Fears grow in Israel of war with Hezbollah
Golan Heights, Occupied Palestinian Territories – AFP
In the green hills of the Israeli-occupied Golan Heights near Lebanon, Arye and Ditza Alon are hiking through a tranquil nature reserve, wondering whether the wider region could become a war zone.
While mediators hope for a truce soon in the ongoing war raging in Gaza to the south, fears are growing that months of cross-border clashes in the north could escalate into a bigger conflict.
“It’s a big question,” said Ditza, pondering whether Israel should fight another major war against Lebanese resistance movement Hezbollah, an ally of the Palestinian Hamas.
She argued there is a risk either way, and considered the dilemma as she stood with her husband in the reserve at the foot of snow-capped Mount Hermon.
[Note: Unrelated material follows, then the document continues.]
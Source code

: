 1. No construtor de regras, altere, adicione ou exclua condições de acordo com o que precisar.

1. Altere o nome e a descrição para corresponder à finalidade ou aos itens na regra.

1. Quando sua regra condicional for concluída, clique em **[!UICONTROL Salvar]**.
Israel has warned Hezbollah to withdraw its forces to an area north of Lebanon’s Litani River, some 30 kilometres away from the UN-patrolled border.
Israeli Defence Minister Yoav Gallant said this week that a Gaza truce won’t stop Israeli military operations in the north — and many fear a Gaza cease-fire may in fact allow Israel forces to step up northern operations.
– ‘It will happen’ –
On Monday, Israel launched strikes against the city of Baalbek, around 100 kilometres north of the border.
The Lebanese resistance group responded with a barrage of rockets against northern Israel.
These events did not stop the Alons, a married Israeli couple in their thirties who live in the region, from hiking around 10 kilometres from the border.
In that verdant landscape, bathed in spring sunshine, they reflected on the delicate situation.
Ditza said she expected that, once the Israeli army finished operations in Gaza, there would be “more noise up north”.
Arye said that a war with Hezbollah was only a question of time, and argued it would be entirely necessary.
“We are sure it will happen because Hezbollah is the same as Hamas, they are like brothers,” he asserted.
If Hezbollah is not pushed beyond the Litani River, he added, then “what happened in Gaza will happen” in the north, “maybe not tomorrow, but after five or 10 years”.
– Rockets, fighter jets –
Gallant, on a visit to the army’s Northern Command this week, said a Gaza cease-fire would not change Israel’s objective of pushing Hezbollah out of southern Lebanon.
The United States and France have called on both sides to resolve the issue through diplomacy.
Gallant warned that if this is not possible, “we will do it by force”.
“If anyone thinks that when we reach a deal to release hostages in the south and the firing stops it will ease what is happening here, they are wrong,” he said.
Amir Avivi, a former brigadier general in the Israeli army, also argued that a Gaza truce would change nothing.
“They might respect the truce, but we are not going to respect the truce with Hezbollah,” he warned.
In the Gaza war, Israel insists it will send troops into far-southern Rafah, the last major city so far spared from a ground assault, either before or after a cease-fire.
After Rafah, said Avivi, the focus would be on Hezbollah.
Israel, he said, wants a diplomatic solution, but he argued that this would be difficult. If it fails, he said, “then war is imminent”.
In the hills near the border with Lebanon, Ditza said she is ready for any eventuality — including one where “tomorrow morning, they’re telling us: you have to move”.
Just after the couple finished their hike, more rockets were fired from Lebanon and an Israeli military jet roared across the clear blue sky.